# Task item
Could you reproduce, exactly and alone, the lines running from the one with "machine-readable text. This" to the end of the data below?

# Information shown
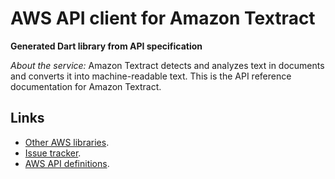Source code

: # AWS API client for Amazon Textract

**Generated Dart library from API specification**

*About the service:*
Amazon Textract detects and analyzes text in documents and converts it into
machine-readable text. This is the API reference documentation for Amazon
Textract.

## Links

- [Other AWS libraries](https://github.com/agilord/aws_client/tree/master/generated).
- [Issue tracker](https://github.com/agilord/aws_client/issues).
- [AWS API definitions](https://github.com/aws/aws-sdk-js/tree/master/apis).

# Result below
machine-readable text. This is the API reference documentation for Amazon
Textract.

## Links

- [Other AWS libraries](https://github.com/agilord/aws_client/tree/master/generated).
- [Issue tracker](https://github.com/agilord/aws_client/issues).
- [AWS API definitions](https://github.com/aws/aws-sdk-js/tree/master/apis).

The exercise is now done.